Background
Aluminium dross is a valuable resource that is often redirected to landfill as there are no real viable solutions for the utilisation of this industrial waste. A study has been conducted to provide a recycling process where the dross is reacted with an alkaline solution in order to generate hydrogen with bayerite and gibbsite products.

Methods
Samples of aluminium dross were obtained from two sources: aluminium dross obtained from an aluminium recycling facility, recycled dross (RD) in Qatar and aluminous dross samples which were to be directed to landfill, landfill dross (LD), also in Qatar. Quantities of each sample were weighed in amounts that would contain equal amounts of aluminium reacting with an aqueous NaOH solution to generate hydrogen. The generated hydrogen has been analysed and compared with that reported in the literature.

Results
Certainly, the lower purity sample LD was treated at a lower standard than the recycled dross.
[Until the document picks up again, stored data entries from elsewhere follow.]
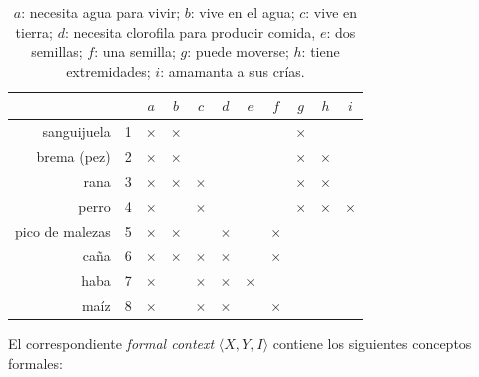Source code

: \documentclass[12pt,oneside,letterpaper]{book}
\newcommand{\eng}[1]{\textit{#1}\xspace}			%
\theoremstyle{definition}
\begin{document}
\begin{table}[h!]
	\centering
	\begin{tabular}{|r|c||c|c|c|c|c|c|c|c|c|}
		\hline
		\multicolumn{2}{|c||}{}	& 	$a$ 		& 	$b$ 		& 	$c$ 		& 	$d$ 	 & 	$e$ 	 & 	$f$ 	 & 	$g$ 	 & 	$h$		 & 	$i$		 \\ \hline 
		\hline
		sanguijuela 			& 1 & 	$\times$ 	& 	$\times$ 	& 		 		& 		 	 & 		 	 & 		 	 & 	$\times$ & 			 & 			 \\ \hline
		brema (pez) 			& 2 & 	$\times$ 	& 	$\times$ 	& 		 		& 		 	 & 		 	 & 		 	 & 	$\times$ & 	$\times$ & 			 \\ \hline
		rana 					& 3 & 	$\times$ 	& 	$\times$ 	& 	$\times$ 	& 		 	 & 		 	 & 		 	 & 	$\times$ & 	$\times$ & 			 \\ \hline
		perro  					& 4 & 	$\times$ 	& 	        	& 	$\times$ 	& 		 	 & 		 	 & 		 	 & 	$\times$ & 	$\times$ & 	$\times$ \\ \hline
		pico de malezas			& 5 & 	$\times$ 	& 	$\times$ 	& 		 		& 	$\times$ & 		 	 & 	$\times$ & 		 	 & 			 & 			 \\ \hline
		caña 	 				& 6 & 	$\times$ 	& 	$\times$ 	& 	$\times$ 	& 	$\times$ & 		 	 & 	$\times$ & 		 	 & 			 & 			 \\ \hline
		haba 					& 7 & 	$\times$ 	& 	 			& 	$\times$ 	& 	$\times$ & 	$\times$ & 		 	 & 		 	 & 			 & 			 \\ \hline
		maíz	 				& 8 & 	$\times$ 	& 			 	& 	$\times$ 	& 	$\times$ & 		 	 & 	$\times$ & 		 	 & 			 & 			 \\ \hline
	\end{tabular}
	\caption{$a$: necesita agua para vivir; $b$: vive en el agua; $c$: vive en tierra; $d$: necesita clorofila para producir comida, $e$: dos semillas; $f$: una semilla; $g$: puede moverse; $h$: tiene extremidades; $i$: amamanta a sus crías.}
	\label{tbl:concept_lattice_full_example}
\end{table}

El correspondiente \eng{formal context} $\langle X,Y,I \rangle$ contiene los siguientes conceptos formales:
\end{document}
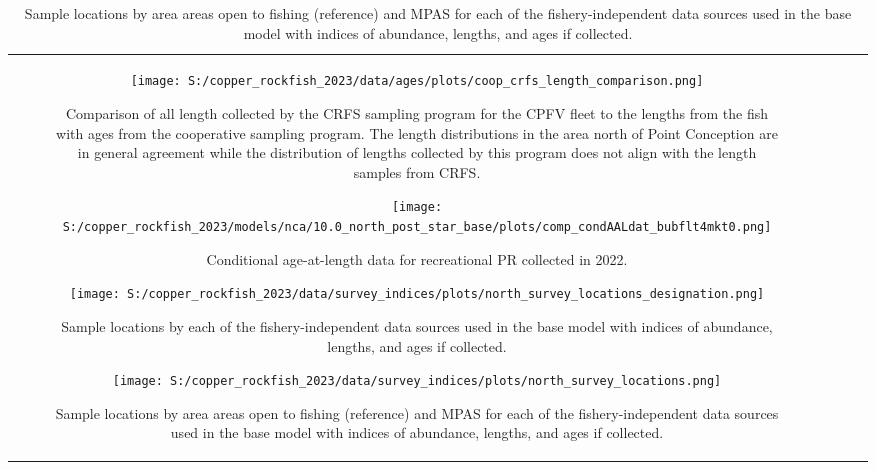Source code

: \documentclass[11pt,
  letterpaper,
]{article}
\begin{document}
\begin{longtable}[t]{c>{\centering\arraybackslash}p{2cm}>{\centering\arraybackslash}p{2cm}>{\centering\arraybackslash}p{2cm}}
\begin{figure}
{\centering
\texttt{[image: S:/copper\_rockfish\_2023/data/ages/plots/coop\_crfs\_length\_comparison.png]}
}
\caption{Comparison of all length collected by the CRFS sampling program for the CPFV fleet to the lengths from the fish with ages from the cooperative sampling program. The length distributions in the area north of Point Conception are in general agreement while the distribution of lengths collected by this program does not align with the length samples from CRFS.\label{fig:coop-len-comparison}}
\end{figure}

\pagebreak

\begin{figure}
{\centering
\texttt{[image: S:/copper\_rockfish\_2023/models/nca/10.0\_north\_post\_star\_base/plots/comp\_condAALdat\_bubflt4mkt0.png]}
}
\caption{Conditional age-at-length data for recreational PR collected in 2022.\label{fig:rec-pr-caal-data}}
\end{figure}

\pagebreak

\begin{figure}
{\centering
\texttt{[image: S:/copper\_rockfish\_2023/data/survey\_indices/plots/north\_survey\_locations\_designation.png]}
}
\caption{Sample locations by each of the fishery-independent data sources used in the base model with indices of abundance, lengths, and ages if collected.\label{fig:survey-locations}}
\end{figure}

\pagebreak

\begin{figure}
{\centering
\texttt{[image: S:/copper\_rockfish\_2023/data/survey\_indices/plots/north\_survey\_locations.png]}
}
\caption{Sample locations by area areas open to fishing (reference) and MPAS for each of the fishery-independent data sources used in the base model with indices of abundance, lengths, and ages if collected.\label{fig:ref-mpa}}
\end{figure}


\end{longtable}
\end{document}
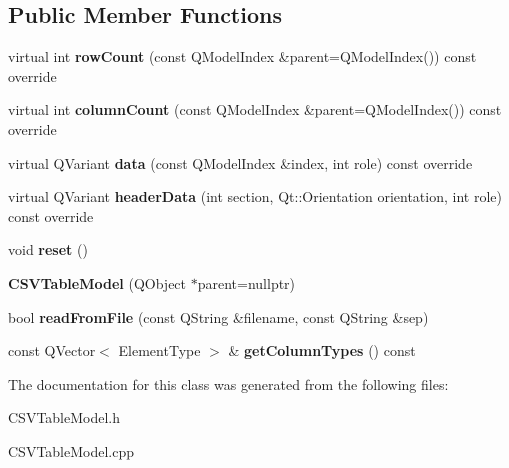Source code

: \subsection*{Public Member Functions}
\begin{DoxyCompactItemize}
\item 
\mbox{\label{class_c_s_v_table_model_a642fa1bcfcd66866097ccb6c54e03d63}} 
virtual int {\bfseries row\+Count} (const Q\+Model\+Index \&parent=Q\+Model\+Index()) const override
\item 
\mbox{\label{class_c_s_v_table_model_a2c26cec87760ec9a8e01b5ef2557afff}} 
virtual int {\bfseries column\+Count} (const Q\+Model\+Index \&parent=Q\+Model\+Index()) const override
\item 
\mbox{\label{class_c_s_v_table_model_a619081c765d0f158d56d340877c19003}} 
virtual Q\+Variant {\bfseries data} (const Q\+Model\+Index \&index, int role) const override
\item 
\mbox{\label{class_c_s_v_table_model_a34ae4322e1457c4cd94b6f56528fa73f}} 
virtual Q\+Variant {\bfseries header\+Data} (int section, Qt\+::\+Orientation orientation, int role) const override
\item 
\mbox{\label{class_c_s_v_table_model_aceb7a383cc3c913b5de20e2355966ae3}} 
void {\bfseries reset} ()
\item 
\mbox{\label{class_c_s_v_table_model_a144e0b4ab63059f34e530283eff40359}} 
{\bfseries C\+S\+V\+Table\+Model} (Q\+Object $\ast$parent=nullptr)
\item 
\mbox{\label{class_c_s_v_table_model_a86d3175754ae68608d25f3b599007d66}} 
bool {\bfseries read\+From\+File} (const Q\+String \&filename, const Q\+String \&sep)
\item 
\mbox{\label{class_c_s_v_table_model_a1ad5276d895898f055d3518f052edec7}} 
const Q\+Vector$<$ Element\+Type $>$ \& {\bfseries get\+Column\+Types} () const
\end{DoxyCompactItemize}


The documentation for this class was generated from the following files\+:\begin{DoxyCompactItemize}
\item 
C\+S\+V\+Table\+Model.\+h\item 
C\+S\+V\+Table\+Model.\+cpp\end{DoxyCompactItemize}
The LD and RD samples generated 0.15 and 0.5 g/l Al, respectively, with the landfilled dross achieving a maximum flow rate of 0.8 l/min compared to an RD which generated hydrogen at 2 l/min.
The results proved that both forms of aluminium dross possess the potential to provide an acceptable volume of hydrogen at relatively consistent flow rates. The RD sample provided higher flow rates, and the LD sample generated hydrogen at a lower but consistent flow rate for a longer period and at a volume rather close to that of the RD sample. XRD analysis of the resulting product also yielded promising results with the formation of bayerite and gibbsite, which would provide additional side products of market value; if this process will be conducted on a larger scale.

Conclusions
This study has shown very promising results, with both dross samples allowing for an acceptable production of hydrogen. It has shown that the utilisation of dross can be a potentially economically viable process for a product that provides clean, renewable energy and residual aluminous products of a real market value.